= Problem description =
Transcribe the listing below word for word but skip its images.
------------------------------------
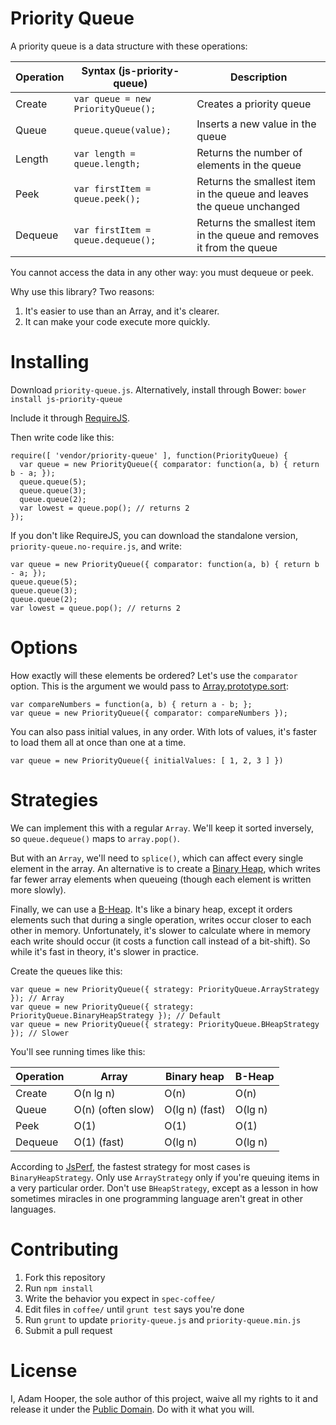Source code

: Priority Queue
==============

A priority queue is a data structure with these operations:

| Operation | Syntax (js-priority-queue) | Description |
| --------- | --- | ----------- |
| Create | `var queue = new PriorityQueue();` | Creates a priority queue |
| Queue | `queue.queue(value);` | Inserts a new value in the queue |
| Length | `var length = queue.length;` | Returns the number of elements in the queue |
| Peek | `var firstItem = queue.peek();` | Returns the smallest item in the queue and leaves the queue unchanged |
| Dequeue | `var firstItem = queue.dequeue();` | Returns the smallest item in the queue and removes it from the queue |

You cannot access the data in any other way: you must dequeue or peek.

Why use this library? Two reasons:

1. It's easier to use than an Array, and it's clearer.
2. It can make your code execute more quickly.

Installing
==========

Download `priority-queue.js`. Alternatively, install through Bower:
`bower install js-priority-queue`

Include it through [RequireJS](http://requirejs.org/).

Then write code like this:

    require([ 'vendor/priority-queue' ], function(PriorityQueue) {
      var queue = new PriorityQueue({ comparator: function(a, b) { return b - a; });
      queue.queue(5);
      queue.queue(3);
      queue.queue(2);
      var lowest = queue.pop(); // returns 2
    });

If you don't like RequireJS, you can download the standalone version,
`priority-queue.no-require.js`, and write:

    var queue = new PriorityQueue({ comparator: function(a, b) { return b - a; });
    queue.queue(5);
    queue.queue(3);
    queue.queue(2);
    var lowest = queue.pop(); // returns 2

Options
=======

How exactly will these elements be ordered? Let's use the `comparator` option.
This is the argument we would pass to
[Array.prototype.sort](https://developer.mozilla.org/en-US/docs/Web/JavaScript/Reference/Global_Objects/Array/sort):

    var compareNumbers = function(a, b) { return a - b; };
    var queue = new PriorityQueue({ comparator: compareNumbers });

You can also pass initial values, in any order. With lots of values, it's
faster to load them all at once than one at a time.

    var queue = new PriorityQueue({ initialValues: [ 1, 2, 3 ] })

Strategies
==========

We can implement this with a regular `Array`. We'll keep it sorted inversely,
so `queue.dequeue()` maps to `array.pop()`.

But with an `Array`, we'll need to `splice()`, which can affect every single
element in the array. An alternative is to create a
[Binary Heap](http://en.wikipedia.org/wiki/Binary_heap), which writes far
fewer array elements when queueing (though each element is written more slowly).

Finally, we can use a [B-Heap](http://en.wikipedia.org/wiki/B-heap). It's like a
binary heap, except it orders elements such that during a single operation,
writes occur closer to each other in memory. Unfortunately, it's slower to
calculate where in memory each write should occur (it costs a function call
instead of a bit-shift). So while it's fast in theory, it's slower in practice.

Create the queues like this:

    var queue = new PriorityQueue({ strategy: PriorityQueue.ArrayStrategy }); // Array
    var queue = new PriorityQueue({ strategy: PriorityQueue.BinaryHeapStrategy }); // Default
    var queue = new PriorityQueue({ strategy: PriorityQueue.BHeapStrategy }); // Slower

You'll see running times like this:

| Operation | Array | Binary heap | B-Heap |
| --------- | ----- | ----------- | -------------- |
| Create | O(n lg n) | O(n) | O(n) |
| Queue | O(n) (often slow) | O(lg n) (fast) | O(lg n) |
| Peek | O(1) | O(1) | O(1) |
| Dequeue | O(1) (fast) | O(lg n) | O(lg n) |

According to [JsPerf](http://jsperf.com/js-priority-queue-queue-dequeue), the
fastest strategy for most cases is `BinaryHeapStrategy`. Only use `ArrayStrategy`
only if you're queuing items in a very particular order. Don't use
`BHeapStrategy`, except as a lesson in how sometimes miracles in one
programming language aren't great in other languages.

Contributing
============

1. Fork this repository
2. Run `npm install`
3. Write the behavior you expect in `spec-coffee/`
4. Edit files in `coffee/` until `grunt test` says you're done
5. Run `grunt` to update `priority-queue.js` and `priority-queue.min.js`
6. Submit a pull request

License
=======

I, Adam Hooper, the sole author of this project, waive all my rights to it and
release it under the [Public
Domain](http://creativecommons.org/publicdomain/zero/1.0/). Do with it what you
will.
------------------------------------
= Result for this task =
Source code

: Priority Queue
==============

A priority queue is a data structure with these operations:

| Operation | Syntax (js-priority-queue) | Description |
| --------- | --- | ----------- |
| Create | `var queue = new PriorityQueue();` | Creates a priority queue |
| Queue | `queue.queue(value);` | Inserts a new value in the queue |
| Length | `var length = queue.length;` | Returns the number of elements in the queue |
| Peek | `var firstItem = queue.peek();` | Returns the smallest item in the queue and leaves the queue unchanged |
| Dequeue | `var firstItem = queue.dequeue();` | Returns the smallest item in the queue and removes it from the queue |

You cannot access the data in any other way: you must dequeue or peek.

Why use this library? Two reasons:

1. It's easier to use than an Array, and it's clearer.
2. It can make your code execute more quickly.

Installing
==========

Download `priority-queue.js`. Alternatively, install through Bower:
`bower install js-priority-queue`

Include it through [RequireJS](http://requirejs.org/).

Then write code like this:

    require([ 'vendor/priority-queue' ], function(PriorityQueue) {
      var queue = new PriorityQueue({ comparator: function(a, b) { return b - a; });
      queue.queue(5);
      queue.queue(3);
      queue.queue(2);
      var lowest = queue.pop(); // returns 2
    });

If you don't like RequireJS, you can download the standalone version,
`priority-queue.no-require.js`, and write:

    var queue = new PriorityQueue({ comparator: function(a, b) { return b - a; });
    queue.queue(5);
    queue.queue(3);
    queue.queue(2);
    var lowest = queue.pop(); // returns 2

Options
=======

How exactly will these elements be ordered? Let's use the `comparator` option.
This is the argument we would pass to
[Array.prototype.sort](https://developer.mozilla.org/en-US/docs/Web/JavaScript/Reference/Global_Objects/Array/sort):

    var compareNumbers = function(a, b) { return a - b; };
    var queue = new PriorityQueue({ comparator: compareNumbers });

You can also pass initial values, in any order. With lots of values, it's
faster to load them all at once than one at a time.

    var queue = new PriorityQueue({ initialValues: [ 1, 2, 3 ] })

Strategies
==========

We can implement this with a regular `Array`. We'll keep it sorted inversely,
so `queue.dequeue()` maps to `array.pop()`.

But with an `Array`, we'll need to `splice()`, which can affect every single
element in the array. An alternative is to create a
[Binary Heap](http://en.wikipedia.org/wiki/Binary_heap), which writes far
fewer array elements when queueing (though each element is written more slowly).

Finally, we can use a [B-Heap](http://en.wikipedia.org/wiki/B-heap). It's like a
binary heap, except it orders elements such that during a single operation,
writes occur closer to each other in memory. Unfortunately, it's slower to
calculate where in memory each write should occur (it costs a function call
instead of a bit-shift). So while it's fast in theory, it's slower in practice.

Create the queues like this:

    var queue = new PriorityQueue({ strategy: PriorityQueue.ArrayStrategy }); // Array
    var queue = new PriorityQueue({ strategy: PriorityQueue.BinaryHeapStrategy }); // Default
    var queue = new PriorityQueue({ strategy: PriorityQueue.BHeapStrategy }); // Slower

You'll see running times like this:

| Operation | Array | Binary heap | B-Heap |
| --------- | ----- | ----------- | -------------- |
| Create | O(n lg n) | O(n) | O(n) |
| Queue | O(n) (often slow) | O(lg n) (fast) | O(lg n) |
| Peek | O(1) | O(1) | O(1) |
| Dequeue | O(1) (fast) | O(lg n) | O(lg n) |

According to [JsPerf](http://jsperf.com/js-priority-queue-queue-dequeue), the
fastest strategy for most cases is `BinaryHeapStrategy`. Only use `ArrayStrategy`
only if you're queuing items in a very particular order. Don't use
`BHeapStrategy`, except as a lesson in how sometimes miracles in one
programming language aren't great in other languages.

Contributing
============

1. Fork this repository
2. Run `npm install`
3. Write the behavior you expect in `spec-coffee/`
4. Edit files in `coffee/` until `grunt test` says you're done
5. Run `grunt` to update `priority-queue.js` and `priority-queue.min.js`
6. Submit a pull request

License
=======

I, Adam Hooper, the sole author of this project, waive all my rights to it and
release it under the [Public
Domain](http://creativecommons.org/publicdomain/zero/1.0/). Do with it what you
will.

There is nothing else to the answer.